─── Given entries ───

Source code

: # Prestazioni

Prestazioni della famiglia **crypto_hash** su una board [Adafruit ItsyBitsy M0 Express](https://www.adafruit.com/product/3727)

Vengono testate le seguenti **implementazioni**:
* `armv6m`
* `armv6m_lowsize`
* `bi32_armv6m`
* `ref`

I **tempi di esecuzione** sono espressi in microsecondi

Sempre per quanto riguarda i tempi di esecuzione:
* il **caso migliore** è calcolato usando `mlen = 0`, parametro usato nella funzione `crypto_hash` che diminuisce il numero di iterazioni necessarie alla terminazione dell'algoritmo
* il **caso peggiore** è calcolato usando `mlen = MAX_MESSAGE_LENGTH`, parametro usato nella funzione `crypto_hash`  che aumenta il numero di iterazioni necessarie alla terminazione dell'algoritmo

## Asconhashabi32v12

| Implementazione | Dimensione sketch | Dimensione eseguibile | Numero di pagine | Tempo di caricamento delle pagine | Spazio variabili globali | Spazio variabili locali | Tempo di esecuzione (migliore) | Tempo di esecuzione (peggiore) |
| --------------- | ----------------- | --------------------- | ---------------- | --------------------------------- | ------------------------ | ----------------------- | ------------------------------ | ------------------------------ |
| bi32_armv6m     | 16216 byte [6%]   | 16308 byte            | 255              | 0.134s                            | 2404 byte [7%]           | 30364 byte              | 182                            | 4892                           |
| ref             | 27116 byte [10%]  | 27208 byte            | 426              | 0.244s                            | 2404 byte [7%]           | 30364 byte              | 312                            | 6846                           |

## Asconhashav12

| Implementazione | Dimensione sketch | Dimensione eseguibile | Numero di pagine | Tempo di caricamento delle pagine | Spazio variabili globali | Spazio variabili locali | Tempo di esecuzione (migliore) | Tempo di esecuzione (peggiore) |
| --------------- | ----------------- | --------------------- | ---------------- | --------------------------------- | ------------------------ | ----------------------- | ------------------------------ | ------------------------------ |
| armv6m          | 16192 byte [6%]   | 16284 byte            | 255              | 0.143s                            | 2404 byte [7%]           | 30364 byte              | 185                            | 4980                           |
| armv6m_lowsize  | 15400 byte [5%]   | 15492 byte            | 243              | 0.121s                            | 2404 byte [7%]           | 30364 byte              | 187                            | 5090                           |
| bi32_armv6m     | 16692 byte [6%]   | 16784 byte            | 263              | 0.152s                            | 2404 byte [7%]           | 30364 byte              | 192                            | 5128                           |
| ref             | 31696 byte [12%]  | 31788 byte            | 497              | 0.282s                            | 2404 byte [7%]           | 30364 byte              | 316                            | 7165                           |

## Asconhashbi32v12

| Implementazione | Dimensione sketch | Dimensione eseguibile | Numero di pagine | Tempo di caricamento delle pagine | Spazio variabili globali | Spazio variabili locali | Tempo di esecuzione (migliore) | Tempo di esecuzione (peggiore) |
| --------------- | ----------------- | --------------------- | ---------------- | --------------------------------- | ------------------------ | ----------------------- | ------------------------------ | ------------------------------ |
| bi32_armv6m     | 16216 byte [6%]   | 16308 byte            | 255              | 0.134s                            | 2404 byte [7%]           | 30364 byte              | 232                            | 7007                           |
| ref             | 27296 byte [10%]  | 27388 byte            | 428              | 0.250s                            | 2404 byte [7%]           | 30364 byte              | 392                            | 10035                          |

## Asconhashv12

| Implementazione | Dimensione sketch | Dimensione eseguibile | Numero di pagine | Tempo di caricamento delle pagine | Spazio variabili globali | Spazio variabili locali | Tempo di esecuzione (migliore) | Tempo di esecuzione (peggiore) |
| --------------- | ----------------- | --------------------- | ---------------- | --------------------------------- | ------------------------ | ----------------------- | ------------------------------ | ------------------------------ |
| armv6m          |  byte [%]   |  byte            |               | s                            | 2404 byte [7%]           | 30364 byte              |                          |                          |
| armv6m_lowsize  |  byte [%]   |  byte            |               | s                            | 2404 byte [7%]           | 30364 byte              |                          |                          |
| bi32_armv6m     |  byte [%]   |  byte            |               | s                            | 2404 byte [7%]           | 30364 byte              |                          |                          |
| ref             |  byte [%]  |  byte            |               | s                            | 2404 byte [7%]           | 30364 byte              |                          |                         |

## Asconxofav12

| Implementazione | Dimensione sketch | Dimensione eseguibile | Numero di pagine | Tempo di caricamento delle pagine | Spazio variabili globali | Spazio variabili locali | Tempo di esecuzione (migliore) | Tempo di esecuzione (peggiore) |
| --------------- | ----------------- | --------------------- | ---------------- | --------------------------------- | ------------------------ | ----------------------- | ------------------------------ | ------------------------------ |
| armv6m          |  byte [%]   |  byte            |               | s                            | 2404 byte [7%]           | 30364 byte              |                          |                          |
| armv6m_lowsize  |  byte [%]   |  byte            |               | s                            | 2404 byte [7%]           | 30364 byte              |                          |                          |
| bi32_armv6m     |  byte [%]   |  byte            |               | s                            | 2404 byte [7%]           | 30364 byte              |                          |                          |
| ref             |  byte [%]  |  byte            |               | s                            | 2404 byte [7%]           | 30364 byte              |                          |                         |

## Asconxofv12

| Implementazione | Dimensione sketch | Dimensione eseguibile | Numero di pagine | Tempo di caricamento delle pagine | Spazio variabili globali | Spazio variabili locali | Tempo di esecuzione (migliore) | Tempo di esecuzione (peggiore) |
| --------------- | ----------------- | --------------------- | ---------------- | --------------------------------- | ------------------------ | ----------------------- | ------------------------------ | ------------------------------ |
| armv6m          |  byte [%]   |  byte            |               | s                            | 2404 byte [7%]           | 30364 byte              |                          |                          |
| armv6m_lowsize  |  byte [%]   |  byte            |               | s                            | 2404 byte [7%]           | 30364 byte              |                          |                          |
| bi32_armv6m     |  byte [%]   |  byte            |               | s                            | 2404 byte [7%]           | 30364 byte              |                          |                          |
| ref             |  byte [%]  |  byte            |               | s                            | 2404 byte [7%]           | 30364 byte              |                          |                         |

───

Work order: Would you give the entries back word for word?

Solution to this problem:
Source code

: # Prestazioni

Prestazioni della famiglia **crypto_hash** su una board [Adafruit ItsyBitsy M0 Express](https://www.adafruit.com/product/3727)

Vengono testate le seguenti **implementazioni**:
* `armv6m`
* `armv6m_lowsize`
* `bi32_armv6m`
* `ref`

I **tempi di esecuzione** sono espressi in microsecondi

Sempre per quanto riguarda i tempi di esecuzione:
* il **caso migliore** è calcolato usando `mlen = 0`, parametro usato nella funzione `crypto_hash` che diminuisce il numero di iterazioni necessarie alla terminazione dell'algoritmo
* il **caso peggiore** è calcolato usando `mlen = MAX_MESSAGE_LENGTH`, parametro usato nella funzione `crypto_hash`  che aumenta il numero di iterazioni necessarie alla terminazione dell'algoritmo

## Asconhashabi32v12

| Implementazione | Dimensione sketch | Dimensione eseguibile | Numero di pagine | Tempo di caricamento delle pagine | Spazio variabili globali | Spazio variabili locali | Tempo di esecuzione (migliore) | Tempo di esecuzione (peggiore) |
| --------------- | ----------------- | --------------------- | ---------------- | --------------------------------- | ------------------------ | ----------------------- | ------------------------------ | ------------------------------ |
| bi32_armv6m     | 16216 byte [6%]   | 16308 byte            | 255              | 0.134s                            | 2404 byte [7%]           | 30364 byte              | 182                            | 4892                           |
| ref             | 27116 byte [10%]  | 27208 byte            | 426              | 0.244s                            | 2404 byte [7%]           | 30364 byte              | 312                            | 6846                           |

## Asconhashav12

| Implementazione | Dimensione sketch | Dimensione eseguibile | Numero di pagine | Tempo di caricamento delle pagine | Spazio variabili globali | Spazio variabili locali | Tempo di esecuzione (migliore) | Tempo di esecuzione (peggiore) |
| --------------- | ----------------- | --------------------- | ---------------- | --------------------------------- | ------------------------ | ----------------------- | ------------------------------ | ------------------------------ |
| armv6m          | 16192 byte [6%]   | 16284 byte            | 255              | 0.143s                            | 2404 byte [7%]           | 30364 byte              | 185                            | 4980                           |
| armv6m_lowsize  | 15400 byte [5%]   | 15492 byte            | 243              | 0.121s                            | 2404 byte [7%]           | 30364 byte              | 187                            | 5090                           |
| bi32_armv6m     | 16692 byte [6%]   | 16784 byte            | 263              | 0.152s                            | 2404 byte [7%]           | 30364 byte              | 192                            | 5128                           |
| ref             | 31696 byte [12%]  | 31788 byte            | 497              | 0.282s                            | 2404 byte [7%]           | 30364 byte              | 316                            | 7165                           |

## Asconhashbi32v12

| Implementazione | Dimensione sketch | Dimensione eseguibile | Numero di pagine | Tempo di caricamento delle pagine | Spazio variabili globali | Spazio variabili locali | Tempo di esecuzione (migliore) | Tempo di esecuzione (peggiore) |
| --------------- | ----------------- | --------------------- | ---------------- | --------------------------------- | ------------------------ | ----------------------- | ------------------------------ | ------------------------------ |
| bi32_armv6m     | 16216 byte [6%]   | 16308 byte            | 255              | 0.134s                            | 2404 byte [7%]           | 30364 byte              | 232                            | 7007                           |
| ref             | 27296 byte [10%]  | 27388 byte            | 428              | 0.250s                            | 2404 byte [7%]           | 30364 byte              | 392                            | 10035                          |

## Asconhashv12

| Implementazione | Dimensione sketch | Dimensione eseguibile | Numero di pagine | Tempo di caricamento delle pagine | Spazio variabili globali | Spazio variabili locali | Tempo di esecuzione (migliore) | Tempo di esecuzione (peggiore) |
| --------------- | ----------------- | --------------------- | ---------------- | --------------------------------- | ------------------------ | ----------------------- | ------------------------------ | ------------------------------ |
| armv6m          |  byte [%]   |  byte            |               | s                            | 2404 byte [7%]           | 30364 byte              |                          |                          |
| armv6m_lowsize  |  byte [%]   |  byte            |               | s                            | 2404 byte [7%]           | 30364 byte              |                          |                          |
| bi32_armv6m     |  byte [%]   |  byte            |               | s                            | 2404 byte [7%]           | 30364 byte              |                          |                          |
| ref             |  byte [%]  |  byte            |               | s                            | 2404 byte [7%]           | 30364 byte              |                          |                         |

## Asconxofav12

| Implementazione | Dimensione sketch | Dimensione eseguibile | Numero di pagine | Tempo di caricamento delle pagine | Spazio variabili globali | Spazio variabili locali | Tempo di esecuzione (migliore) | Tempo di esecuzione (peggiore) |
| --------------- | ----------------- | --------------------- | ---------------- | --------------------------------- | ------------------------ | ----------------------- | ------------------------------ | ------------------------------ |
| armv6m          |  byte [%]   |  byte            |               | s                            | 2404 byte [7%]           | 30364 byte              |                          |                          |
| armv6m_lowsize  |  byte [%]   |  byte            |               | s                            | 2404 byte [7%]           | 30364 byte              |                          |                          |
| bi32_armv6m     |  byte [%]   |  byte            |               | s                            | 2404 byte [7%]           | 30364 byte              |                          |                          |
| ref             |  byte [%]  |  byte            |               | s                            | 2404 byte [7%]           | 30364 byte              |                          |                         |

## Asconxofv12

| Implementazione | Dimensione sketch | Dimensione eseguibile | Numero di pagine | Tempo di caricamento delle pagine | Spazio variabili globali | Spazio variabili locali | Tempo di esecuzione (migliore) | Tempo di esecuzione (peggiore) |
| --------------- | ----------------- | --------------------- | ---------------- | --------------------------------- | ------------------------ | ----------------------- | ------------------------------ | ------------------------------ |
| armv6m          |  byte [%]   |  byte            |               | s                            | 2404 byte [7%]           | 30364 byte              |                          |                          |
| armv6m_lowsize  |  byte [%]   |  byte            |               | s                            | 2404 byte [7%]           | 30364 byte              |                          |                          |
| bi32_armv6m     |  byte [%]   |  byte            |               | s                            | 2404 byte [7%]           | 30364 byte              |                          |                          |
| ref             |  byte [%]  |  byte            |               | s                            | 2404 byte [7%]           | 30364 byte              |                          |                         |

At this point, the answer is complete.